Furthermore, the rule's consideration of digital assets, like
cryptocurrencies, must not overlook their unique characteristics and
the challenges they present in terms of custody. The proposed rule
must strike a delicate balance between protecting client assets and
accommodating the decentralized nature of digital assets. By
establishing fair rules that allow decentralized applications offering
financial services to develop without compromising their neutral and
self-governing properties, we can foster innovation while maintaining
investor trust and protection.

In addition, the paperwork reduction analysis should also factor in
the potential impact on innovation and competition. The requirements
imposed by the proposed rule may pose significant compliance costs for
qualified custodians and inhibit the growth of smaller entities that
play a vital role in driving innovation. It is crucial to consider
whether these compliance costs outweigh the benefits and whether
alternative approaches could achieve the same objectives with reduced
burdens.

To ensure an optimal regulatory framework for digital assets, it is
essential to engage with industry experts, developers, and other
stakeholders who can provide valuable insights on the unique
challenges and opportunities associated with these emerging
technologies. By seeking their input and considering alternative
viewpoints, the Securities and Exchange Commission can be better
equipped to strike the right balance and create regulations that
encourage innovation while safeguarding investor interests.

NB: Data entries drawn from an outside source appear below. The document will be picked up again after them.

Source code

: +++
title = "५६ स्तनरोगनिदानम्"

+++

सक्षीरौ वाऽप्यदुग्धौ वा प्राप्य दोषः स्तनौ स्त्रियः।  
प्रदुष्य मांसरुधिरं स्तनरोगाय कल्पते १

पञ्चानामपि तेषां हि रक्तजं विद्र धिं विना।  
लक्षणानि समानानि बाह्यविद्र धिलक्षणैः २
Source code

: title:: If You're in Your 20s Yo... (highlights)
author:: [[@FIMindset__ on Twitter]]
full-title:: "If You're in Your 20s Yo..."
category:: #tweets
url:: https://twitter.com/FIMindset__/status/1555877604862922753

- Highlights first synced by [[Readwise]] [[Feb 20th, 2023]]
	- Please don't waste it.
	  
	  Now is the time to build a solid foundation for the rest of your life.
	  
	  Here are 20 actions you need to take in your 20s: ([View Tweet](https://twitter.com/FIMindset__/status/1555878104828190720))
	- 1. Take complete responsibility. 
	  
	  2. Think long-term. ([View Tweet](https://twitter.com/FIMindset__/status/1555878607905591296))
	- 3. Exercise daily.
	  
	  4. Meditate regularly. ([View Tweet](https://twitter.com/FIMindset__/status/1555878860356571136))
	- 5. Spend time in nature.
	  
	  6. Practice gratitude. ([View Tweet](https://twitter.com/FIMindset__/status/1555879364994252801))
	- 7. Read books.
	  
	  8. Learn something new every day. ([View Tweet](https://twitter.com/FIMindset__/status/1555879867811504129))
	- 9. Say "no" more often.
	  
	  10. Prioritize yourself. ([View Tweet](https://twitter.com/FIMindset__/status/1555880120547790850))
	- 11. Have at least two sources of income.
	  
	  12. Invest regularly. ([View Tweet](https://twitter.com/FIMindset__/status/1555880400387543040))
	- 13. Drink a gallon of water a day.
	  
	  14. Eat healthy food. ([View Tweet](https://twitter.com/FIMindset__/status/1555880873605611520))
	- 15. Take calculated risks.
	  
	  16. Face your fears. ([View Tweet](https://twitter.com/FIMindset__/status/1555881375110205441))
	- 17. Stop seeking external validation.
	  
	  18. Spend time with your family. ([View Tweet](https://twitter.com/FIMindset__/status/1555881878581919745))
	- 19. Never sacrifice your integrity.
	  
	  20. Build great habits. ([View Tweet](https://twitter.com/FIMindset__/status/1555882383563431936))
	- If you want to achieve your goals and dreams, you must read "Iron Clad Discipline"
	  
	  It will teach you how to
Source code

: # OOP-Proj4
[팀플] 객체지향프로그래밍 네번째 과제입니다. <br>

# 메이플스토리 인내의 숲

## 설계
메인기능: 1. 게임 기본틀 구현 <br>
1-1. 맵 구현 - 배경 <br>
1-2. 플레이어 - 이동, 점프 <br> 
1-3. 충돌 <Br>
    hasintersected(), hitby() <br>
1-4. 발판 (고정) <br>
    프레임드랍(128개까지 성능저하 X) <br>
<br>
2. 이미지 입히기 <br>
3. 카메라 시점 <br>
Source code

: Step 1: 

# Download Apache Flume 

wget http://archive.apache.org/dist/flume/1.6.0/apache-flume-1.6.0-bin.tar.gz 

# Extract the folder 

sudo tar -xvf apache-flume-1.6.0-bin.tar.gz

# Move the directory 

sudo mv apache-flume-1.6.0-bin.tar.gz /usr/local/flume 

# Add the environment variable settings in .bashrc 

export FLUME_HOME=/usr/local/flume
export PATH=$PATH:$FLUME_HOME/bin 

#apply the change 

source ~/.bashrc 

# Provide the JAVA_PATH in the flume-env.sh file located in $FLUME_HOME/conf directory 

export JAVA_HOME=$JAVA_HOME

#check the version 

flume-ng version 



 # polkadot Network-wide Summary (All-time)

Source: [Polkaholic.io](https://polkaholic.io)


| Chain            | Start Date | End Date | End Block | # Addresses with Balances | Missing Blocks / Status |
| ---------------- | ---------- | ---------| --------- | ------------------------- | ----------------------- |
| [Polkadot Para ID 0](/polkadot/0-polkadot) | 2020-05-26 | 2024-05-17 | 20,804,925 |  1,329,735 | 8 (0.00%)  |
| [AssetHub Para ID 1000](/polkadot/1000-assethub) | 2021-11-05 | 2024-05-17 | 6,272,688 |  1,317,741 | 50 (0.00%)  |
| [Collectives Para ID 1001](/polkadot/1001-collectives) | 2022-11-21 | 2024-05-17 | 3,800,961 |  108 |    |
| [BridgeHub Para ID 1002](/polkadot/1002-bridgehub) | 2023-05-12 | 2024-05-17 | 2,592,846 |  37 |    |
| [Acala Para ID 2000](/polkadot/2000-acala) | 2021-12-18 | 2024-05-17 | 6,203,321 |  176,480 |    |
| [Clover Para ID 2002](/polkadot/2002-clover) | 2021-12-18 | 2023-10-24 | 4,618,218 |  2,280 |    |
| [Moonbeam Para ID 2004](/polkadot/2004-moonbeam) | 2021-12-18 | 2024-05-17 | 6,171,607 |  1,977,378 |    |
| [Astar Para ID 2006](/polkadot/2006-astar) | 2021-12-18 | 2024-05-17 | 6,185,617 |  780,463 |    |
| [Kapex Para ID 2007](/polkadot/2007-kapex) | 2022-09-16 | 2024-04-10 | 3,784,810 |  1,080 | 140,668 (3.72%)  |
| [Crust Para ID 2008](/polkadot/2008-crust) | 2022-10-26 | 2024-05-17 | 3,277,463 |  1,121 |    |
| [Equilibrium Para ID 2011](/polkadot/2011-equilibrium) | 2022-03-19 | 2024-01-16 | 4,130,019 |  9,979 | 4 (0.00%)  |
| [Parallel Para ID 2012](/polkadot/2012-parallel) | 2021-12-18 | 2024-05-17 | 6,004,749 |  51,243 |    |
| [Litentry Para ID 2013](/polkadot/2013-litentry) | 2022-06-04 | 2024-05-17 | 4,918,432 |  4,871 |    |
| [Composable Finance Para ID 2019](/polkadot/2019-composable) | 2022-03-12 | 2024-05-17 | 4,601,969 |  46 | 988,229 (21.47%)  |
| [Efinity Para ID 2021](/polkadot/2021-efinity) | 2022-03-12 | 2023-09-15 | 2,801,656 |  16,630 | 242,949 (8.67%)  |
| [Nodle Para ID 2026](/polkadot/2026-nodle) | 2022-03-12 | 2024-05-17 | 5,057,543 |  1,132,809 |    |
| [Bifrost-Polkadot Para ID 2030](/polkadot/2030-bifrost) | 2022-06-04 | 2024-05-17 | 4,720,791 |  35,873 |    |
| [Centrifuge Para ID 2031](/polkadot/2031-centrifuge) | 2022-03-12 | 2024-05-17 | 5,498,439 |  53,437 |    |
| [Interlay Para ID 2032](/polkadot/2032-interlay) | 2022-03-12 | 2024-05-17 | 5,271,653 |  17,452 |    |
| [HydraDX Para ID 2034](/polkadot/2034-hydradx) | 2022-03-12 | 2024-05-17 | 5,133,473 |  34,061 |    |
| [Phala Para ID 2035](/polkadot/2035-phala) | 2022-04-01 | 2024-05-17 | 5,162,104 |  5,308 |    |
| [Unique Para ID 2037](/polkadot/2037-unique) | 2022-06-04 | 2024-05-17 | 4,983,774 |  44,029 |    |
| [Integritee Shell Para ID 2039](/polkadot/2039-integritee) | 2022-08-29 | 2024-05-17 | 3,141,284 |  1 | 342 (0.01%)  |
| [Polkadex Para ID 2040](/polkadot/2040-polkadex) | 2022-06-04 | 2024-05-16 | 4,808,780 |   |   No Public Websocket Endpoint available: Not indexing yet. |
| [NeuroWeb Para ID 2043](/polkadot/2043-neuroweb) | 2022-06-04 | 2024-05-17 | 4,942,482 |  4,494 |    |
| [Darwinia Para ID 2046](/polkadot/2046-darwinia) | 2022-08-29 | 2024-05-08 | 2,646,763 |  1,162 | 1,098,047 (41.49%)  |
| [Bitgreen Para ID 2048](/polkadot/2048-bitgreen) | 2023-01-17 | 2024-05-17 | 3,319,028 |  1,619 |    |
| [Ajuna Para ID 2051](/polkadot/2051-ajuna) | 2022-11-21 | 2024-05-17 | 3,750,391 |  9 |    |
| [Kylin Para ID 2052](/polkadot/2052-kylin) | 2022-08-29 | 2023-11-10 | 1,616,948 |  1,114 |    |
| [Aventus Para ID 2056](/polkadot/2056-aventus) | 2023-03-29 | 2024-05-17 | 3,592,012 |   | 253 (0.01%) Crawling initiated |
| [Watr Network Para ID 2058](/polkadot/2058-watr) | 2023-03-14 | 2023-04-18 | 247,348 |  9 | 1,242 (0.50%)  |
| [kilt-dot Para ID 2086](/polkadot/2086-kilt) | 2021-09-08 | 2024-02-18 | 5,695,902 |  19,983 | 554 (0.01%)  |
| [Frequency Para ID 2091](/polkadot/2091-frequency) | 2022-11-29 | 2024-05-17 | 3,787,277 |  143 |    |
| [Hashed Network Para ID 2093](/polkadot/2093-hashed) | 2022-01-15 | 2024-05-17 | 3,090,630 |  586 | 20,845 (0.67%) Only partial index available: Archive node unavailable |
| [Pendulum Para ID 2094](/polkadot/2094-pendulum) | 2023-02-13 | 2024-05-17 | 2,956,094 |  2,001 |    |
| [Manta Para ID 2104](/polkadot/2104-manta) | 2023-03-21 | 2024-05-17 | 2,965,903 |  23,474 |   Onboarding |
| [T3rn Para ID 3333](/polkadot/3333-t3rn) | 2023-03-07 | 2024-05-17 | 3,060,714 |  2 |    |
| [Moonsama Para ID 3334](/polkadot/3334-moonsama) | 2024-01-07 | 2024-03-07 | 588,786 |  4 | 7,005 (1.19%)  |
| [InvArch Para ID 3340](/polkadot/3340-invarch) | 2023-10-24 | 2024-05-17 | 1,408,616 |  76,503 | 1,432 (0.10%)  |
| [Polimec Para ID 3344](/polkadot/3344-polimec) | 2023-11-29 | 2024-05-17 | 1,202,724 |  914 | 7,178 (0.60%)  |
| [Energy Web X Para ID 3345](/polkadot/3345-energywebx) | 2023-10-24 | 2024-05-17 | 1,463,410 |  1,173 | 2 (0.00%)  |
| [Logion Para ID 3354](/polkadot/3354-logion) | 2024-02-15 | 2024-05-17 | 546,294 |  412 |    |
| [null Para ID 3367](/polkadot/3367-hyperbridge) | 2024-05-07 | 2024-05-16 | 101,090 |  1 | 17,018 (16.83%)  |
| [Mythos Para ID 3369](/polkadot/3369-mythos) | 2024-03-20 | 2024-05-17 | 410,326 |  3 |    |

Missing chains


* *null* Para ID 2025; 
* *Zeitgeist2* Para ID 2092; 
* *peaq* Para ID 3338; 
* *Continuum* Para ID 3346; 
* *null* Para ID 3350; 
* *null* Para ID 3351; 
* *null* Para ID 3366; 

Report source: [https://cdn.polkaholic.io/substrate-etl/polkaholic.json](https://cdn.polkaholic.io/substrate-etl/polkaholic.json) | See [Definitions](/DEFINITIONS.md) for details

In conclusion, the proposed rules pertaining to the safeguarding of
advisory client assets should take into account the potential negative
impact on the development and adoption of open finance platforms,
particularly those involving decentralized financial systems and
digital assets. Regulatory clarity and fair rules are vital to ensure
a thriving and innovative financial ecosystem. I encourage the
Securities and Exchange Commission to carefully consider these
concerns and engage in open dialogue with industry stakeholders to
create a regulatory framework that fosters growth and protects
investors.

Thank you for considering my perspective on this important matter.